We’ve all seen the computer-generated mock-ups of future cities, with autonomous vehicles moving people and goods where they need to go. What doesn’t usually get mentioned, is that some of the essential enabling technology isn’t yet ready. In-vehicle positioning tech is a prime example – and one where u-blox recently undertook ground-breaking research to move things forward.
To have truly autonomous vehicles on our streets – that’s those at the higher end of the Society of Automotive Engineers’ six-level automation scale – vehicles must be able to pinpoint their location to within centimeters, at all times.
Current in-vehicle positioning technology, typically consisting of a global navigation satellite system (GNSS) receiver, plus an inertial measurement unit (IMU) and odometer, can’t get close to this.

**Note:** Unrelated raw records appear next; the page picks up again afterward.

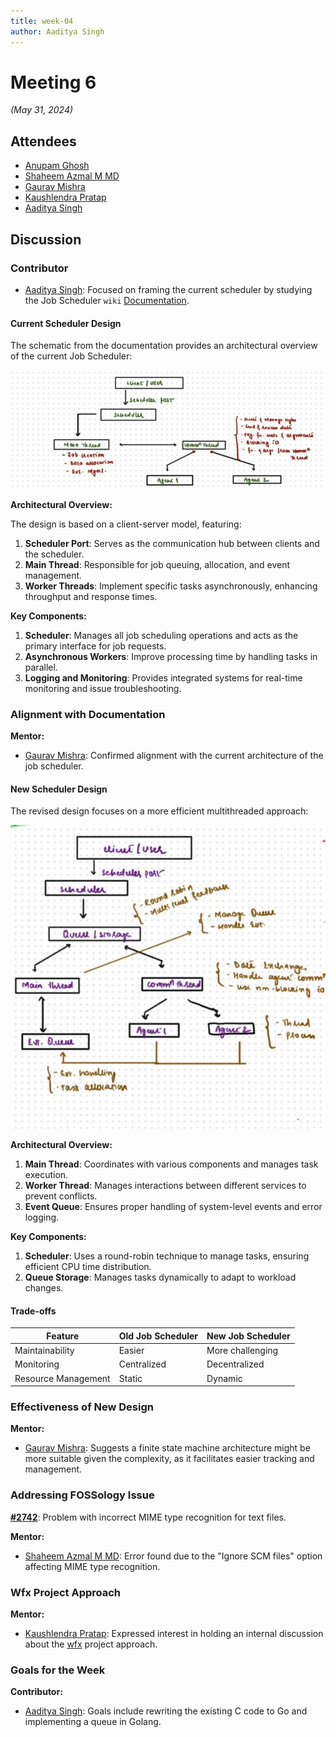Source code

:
 ```yaml
---
title: week-04
author: Aaditya Singh
---
```

<!--
SPDX-License-Identifier: CC-BY-SA-4.0
SPDX-FileCopyrightText: 2024 Aaditya Singh <singh.aaditya889@gmail.com>
-->

# Meeting 6

*(May 31, 2024)*

## Attendees

- [Anupam Ghosh](https://github.com/ag4ums)
- [Shaheem Azmal M MD](https://github.com/shaheemazmalmmd)
- [Gaurav Mishra](https://github.com/GMishx)
- [Kaushlendra Pratap](https://github.com/Kaushl2208)
- [Aaditya Singh](https://github.com/Aaditya-Singh78)

## Discussion

### Contributor

- [Aaditya Singh](https://github.com/Aaditya-Singh78): Focused on framing the current scheduler by studying the Job Scheduler `wiki` [Documentation](https://github.com/fossology/fossology/wiki/Job-Scheduler).

#### Current Scheduler Design

The schematic from the documentation provides an architectural overview of the current Job Scheduler:
<!-- change it! -->
![CurrentDesign](../../asset/c_arch.jpg)

**Architectural Overview:**

The design is based on a client-server model, featuring:

1. **Scheduler Port**: Serves as the communication hub between clients and the scheduler.
2. **Main Thread**: Responsible for job queuing, allocation, and event management.
3. **Worker Threads**: Implement specific tasks asynchronously, enhancing throughput and response times.

**Key Components:**

1. **Scheduler**: Manages all job scheduling operations and acts as the primary interface for job requests.
2. **Asynchronous Workers**: Improve processing time by handling tasks in parallel.
3. **Logging and Monitoring**: Provides integrated systems for real-time monitoring and issue troubleshooting.

### Alignment with Documentation

**Mentor:**
- [Gaurav Mishra](https://github.com/GMishx): Confirmed alignment with the current architecture of the job scheduler.

#### New Scheduler Design

The revised design focuses on a more efficient multithreaded approach:
<!-- change it! -->
![NewDesign](../../asset/arch_ver.01.jpg)

**Architectural Overview:**

1. **Main Thread**: Coordinates with various components and manages task execution.
2. **Worker Thread**: Manages interactions between different services to prevent conflicts.
3. **Event Queue**: Ensures proper handling of system-level events and error logging.

**Key Components:**

1. **Scheduler**: Uses a round-robin technique to manage tasks, ensuring efficient CPU time distribution.
2. **Queue Storage**: Manages tasks dynamically to adapt to workload changes.

#### Trade-offs

| Feature               | Old Job Scheduler    | New Job Scheduler    |
|-----------------------|----------------------|----------------------|
| Maintainability       | Easier               | More challenging     |
| Monitoring            | Centralized          | Decentralized        |
| Resource Management   | Static               | Dynamic              |

### Effectiveness of New Design

**Mentor:**
- [Gaurav Mishra](https://github.com/GMishx): Suggests a finite state machine architecture might be more suitable given the complexity, as it facilitates easier tracking and management.

### Addressing FOSSology Issue

**[#2742](https://github.com/fossology/fossology/issues/2742)**: Problem with incorrect MIME type recognition for text files.

**Mentor:**
- [Shaheem Azmal M MD](https://github.com/shaheemazmalmmd): Error found due to the "Ignore SCM files" option affecting MIME type recognition.

### Wfx Project Approach

**Mentor:**
 - [Kaushlendra Pratap](https://github.com/Kaushl2208): Expressed interest in holding an internal discussion about the [wfx](https://github.com/siemens/wfx) project approach.

### Goals for the Week

**Contributor:**
- [Aaditya Singh](https://github.com/Aaditya-Singh78): Goals include rewriting the existing C code to Go and implementing a queue in Golang.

Even in the most favorable conditions for GNSS reception, you’re looking at between 2m and 5m horizontal CEP without a correction service. And it gets worse in challenging environments, such as urban areas or parking garages.
Today, there’s no single technology capable of delivering the required precision in all locations, meaning that tomorrow’s autonomous vehicles will require a blend of technologies, working together to provide the necessary accuracy, wherever the vehicle is.
Using terrestrial radio technologies for vehicle positioning
Engineers familiar with cellular vehicle-to-everything (C-V2X), IEEE 802.11p V2X and its successor 802.11bd, and ultra-wideband (UWB), will know they can be used for short-range distance measurements. Yet relatively little research has been done when it comes to combining these technologies with GNSS and IMUs to enhance positioning accuracy.
That’s why u-blox set out to evaluate the terrestrial ranging pros and cons of UWB and 802.11p V2X as part of hybrid solutions with GNSS for automotive navigation.
The aims were to establish whether these technologies were feasible for this purpose, and pinpoint where additional R&D needs to happen before this type of navigation system can enter the mainstream.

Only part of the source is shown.